BEGIN

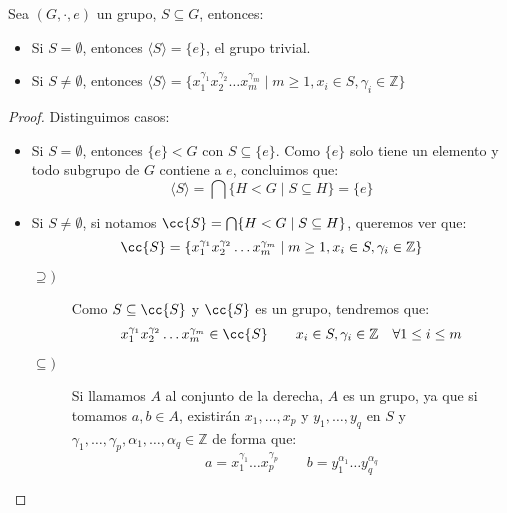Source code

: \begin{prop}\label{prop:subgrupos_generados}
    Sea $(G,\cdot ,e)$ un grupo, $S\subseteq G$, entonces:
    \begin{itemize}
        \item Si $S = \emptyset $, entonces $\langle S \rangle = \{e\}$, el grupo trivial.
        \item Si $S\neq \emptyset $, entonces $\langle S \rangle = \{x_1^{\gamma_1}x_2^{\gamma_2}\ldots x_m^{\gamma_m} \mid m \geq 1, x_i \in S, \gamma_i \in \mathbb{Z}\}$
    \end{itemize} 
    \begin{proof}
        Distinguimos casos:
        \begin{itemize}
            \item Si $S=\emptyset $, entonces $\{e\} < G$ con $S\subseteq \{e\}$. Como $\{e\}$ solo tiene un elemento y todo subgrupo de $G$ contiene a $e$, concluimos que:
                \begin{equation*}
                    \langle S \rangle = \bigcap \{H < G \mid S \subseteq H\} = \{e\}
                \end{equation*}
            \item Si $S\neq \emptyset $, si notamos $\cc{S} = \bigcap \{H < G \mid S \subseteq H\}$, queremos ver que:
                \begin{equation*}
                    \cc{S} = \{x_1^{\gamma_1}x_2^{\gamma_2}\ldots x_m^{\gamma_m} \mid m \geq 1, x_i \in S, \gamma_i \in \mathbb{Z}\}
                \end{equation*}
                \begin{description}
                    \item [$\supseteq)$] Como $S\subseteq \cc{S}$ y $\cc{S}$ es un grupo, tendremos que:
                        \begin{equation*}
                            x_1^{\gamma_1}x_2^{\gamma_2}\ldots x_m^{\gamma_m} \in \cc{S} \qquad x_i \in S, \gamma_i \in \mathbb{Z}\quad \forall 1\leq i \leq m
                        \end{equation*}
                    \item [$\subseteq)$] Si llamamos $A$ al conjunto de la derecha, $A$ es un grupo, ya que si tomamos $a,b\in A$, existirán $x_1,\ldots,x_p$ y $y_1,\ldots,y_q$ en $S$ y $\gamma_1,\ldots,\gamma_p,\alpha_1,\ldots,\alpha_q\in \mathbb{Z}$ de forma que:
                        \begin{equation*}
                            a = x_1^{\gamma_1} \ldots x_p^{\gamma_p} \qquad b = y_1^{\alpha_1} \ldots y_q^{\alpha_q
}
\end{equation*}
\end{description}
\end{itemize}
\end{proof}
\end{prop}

END
BEGIN

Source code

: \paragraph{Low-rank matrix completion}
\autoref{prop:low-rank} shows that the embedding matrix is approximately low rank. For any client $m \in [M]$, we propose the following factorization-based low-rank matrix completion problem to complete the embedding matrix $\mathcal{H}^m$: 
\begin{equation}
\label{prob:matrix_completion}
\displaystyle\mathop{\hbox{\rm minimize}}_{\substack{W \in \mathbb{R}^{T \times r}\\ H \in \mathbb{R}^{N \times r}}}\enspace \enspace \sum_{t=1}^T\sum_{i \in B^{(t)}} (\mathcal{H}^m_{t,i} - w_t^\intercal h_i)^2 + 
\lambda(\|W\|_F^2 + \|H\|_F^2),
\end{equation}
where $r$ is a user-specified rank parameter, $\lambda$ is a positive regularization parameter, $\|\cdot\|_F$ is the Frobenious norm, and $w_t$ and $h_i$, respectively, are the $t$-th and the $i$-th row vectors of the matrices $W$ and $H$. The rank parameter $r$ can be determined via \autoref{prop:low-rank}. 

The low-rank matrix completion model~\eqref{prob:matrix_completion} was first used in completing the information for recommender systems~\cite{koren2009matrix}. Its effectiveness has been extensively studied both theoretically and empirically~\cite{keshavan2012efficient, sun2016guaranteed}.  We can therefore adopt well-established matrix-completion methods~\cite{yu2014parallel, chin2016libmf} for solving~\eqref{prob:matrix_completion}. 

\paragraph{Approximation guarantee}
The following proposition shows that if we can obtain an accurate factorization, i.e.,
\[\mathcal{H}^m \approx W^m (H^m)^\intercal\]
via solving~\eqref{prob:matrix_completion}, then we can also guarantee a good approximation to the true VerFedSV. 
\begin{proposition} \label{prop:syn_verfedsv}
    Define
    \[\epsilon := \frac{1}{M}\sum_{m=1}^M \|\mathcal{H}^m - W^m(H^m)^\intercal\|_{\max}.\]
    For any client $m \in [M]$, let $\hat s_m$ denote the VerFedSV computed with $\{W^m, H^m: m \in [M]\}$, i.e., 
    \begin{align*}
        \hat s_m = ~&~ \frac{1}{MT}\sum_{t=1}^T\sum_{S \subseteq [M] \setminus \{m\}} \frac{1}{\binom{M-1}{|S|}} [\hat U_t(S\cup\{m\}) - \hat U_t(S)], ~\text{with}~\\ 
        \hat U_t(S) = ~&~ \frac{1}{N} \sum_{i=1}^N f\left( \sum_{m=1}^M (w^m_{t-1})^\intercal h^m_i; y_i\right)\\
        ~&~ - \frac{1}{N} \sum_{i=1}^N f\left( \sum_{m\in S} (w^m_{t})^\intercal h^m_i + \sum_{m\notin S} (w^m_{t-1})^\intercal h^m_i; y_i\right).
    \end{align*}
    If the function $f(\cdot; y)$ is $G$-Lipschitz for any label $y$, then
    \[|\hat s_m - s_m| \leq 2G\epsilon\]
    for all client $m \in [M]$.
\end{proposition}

END
BEGIN

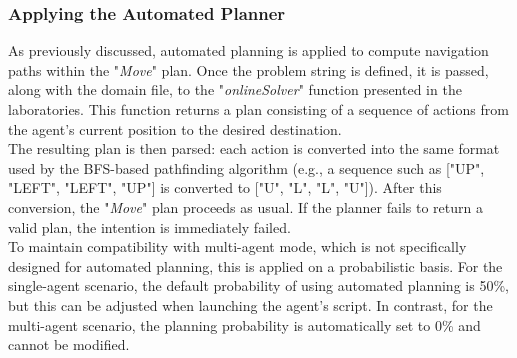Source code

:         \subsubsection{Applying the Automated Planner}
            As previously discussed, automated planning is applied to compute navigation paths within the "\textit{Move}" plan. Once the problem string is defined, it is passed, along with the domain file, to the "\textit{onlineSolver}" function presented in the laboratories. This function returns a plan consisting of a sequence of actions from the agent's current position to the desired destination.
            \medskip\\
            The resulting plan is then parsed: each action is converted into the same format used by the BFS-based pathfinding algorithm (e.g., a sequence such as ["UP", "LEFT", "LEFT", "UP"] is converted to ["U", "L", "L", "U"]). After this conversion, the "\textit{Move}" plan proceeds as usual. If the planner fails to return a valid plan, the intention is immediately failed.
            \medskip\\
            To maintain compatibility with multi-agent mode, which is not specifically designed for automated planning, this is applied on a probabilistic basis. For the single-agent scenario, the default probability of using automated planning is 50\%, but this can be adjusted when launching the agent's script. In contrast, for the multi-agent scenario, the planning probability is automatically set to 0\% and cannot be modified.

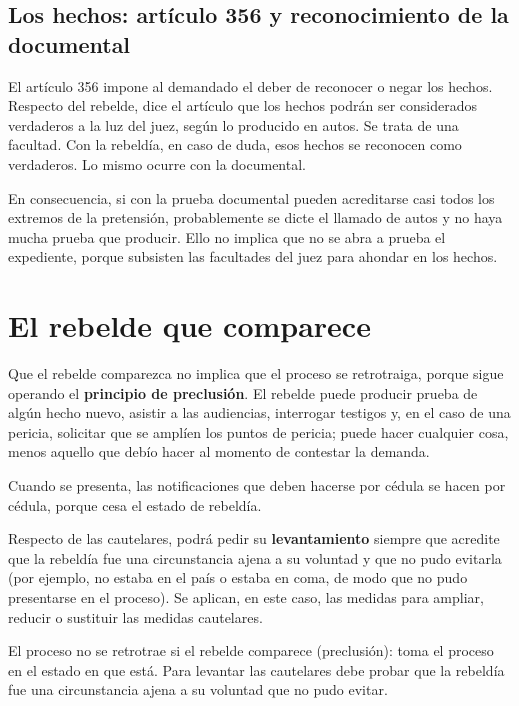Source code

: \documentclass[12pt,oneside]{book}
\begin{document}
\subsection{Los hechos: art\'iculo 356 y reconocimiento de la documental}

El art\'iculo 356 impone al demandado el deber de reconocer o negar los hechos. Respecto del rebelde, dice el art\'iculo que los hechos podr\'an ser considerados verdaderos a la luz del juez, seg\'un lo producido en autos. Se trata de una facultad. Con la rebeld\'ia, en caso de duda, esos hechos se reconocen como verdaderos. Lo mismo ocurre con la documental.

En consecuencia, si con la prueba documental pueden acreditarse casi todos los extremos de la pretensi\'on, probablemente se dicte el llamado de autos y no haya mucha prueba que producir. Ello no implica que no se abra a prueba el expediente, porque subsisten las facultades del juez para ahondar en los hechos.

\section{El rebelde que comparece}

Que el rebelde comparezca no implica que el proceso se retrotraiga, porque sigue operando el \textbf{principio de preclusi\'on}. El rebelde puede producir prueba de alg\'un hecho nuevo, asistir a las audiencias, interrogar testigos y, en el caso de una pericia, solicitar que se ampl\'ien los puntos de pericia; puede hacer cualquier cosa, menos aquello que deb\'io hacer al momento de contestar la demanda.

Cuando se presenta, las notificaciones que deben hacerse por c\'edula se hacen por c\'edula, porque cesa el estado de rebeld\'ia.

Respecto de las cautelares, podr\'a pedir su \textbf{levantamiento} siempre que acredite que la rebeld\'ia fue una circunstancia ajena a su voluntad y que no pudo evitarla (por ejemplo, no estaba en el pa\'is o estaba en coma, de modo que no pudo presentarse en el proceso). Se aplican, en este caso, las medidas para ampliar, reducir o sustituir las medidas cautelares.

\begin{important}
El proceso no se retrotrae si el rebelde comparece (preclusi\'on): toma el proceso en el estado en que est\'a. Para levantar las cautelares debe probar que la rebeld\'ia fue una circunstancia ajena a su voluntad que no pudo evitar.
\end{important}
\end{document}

END

[Problem]: Take from the material every line that holds "bigcap".

[Solution to the problem]:
                    \langle S \rangle = \bigcap \{H < G \mid S \subseteq H\} = \{e\}
            \item Si $S\neq \emptyset $, si notamos $\cc{S} = \bigcap \{H < G \mid S \subseteq H\}$, queremos ver que:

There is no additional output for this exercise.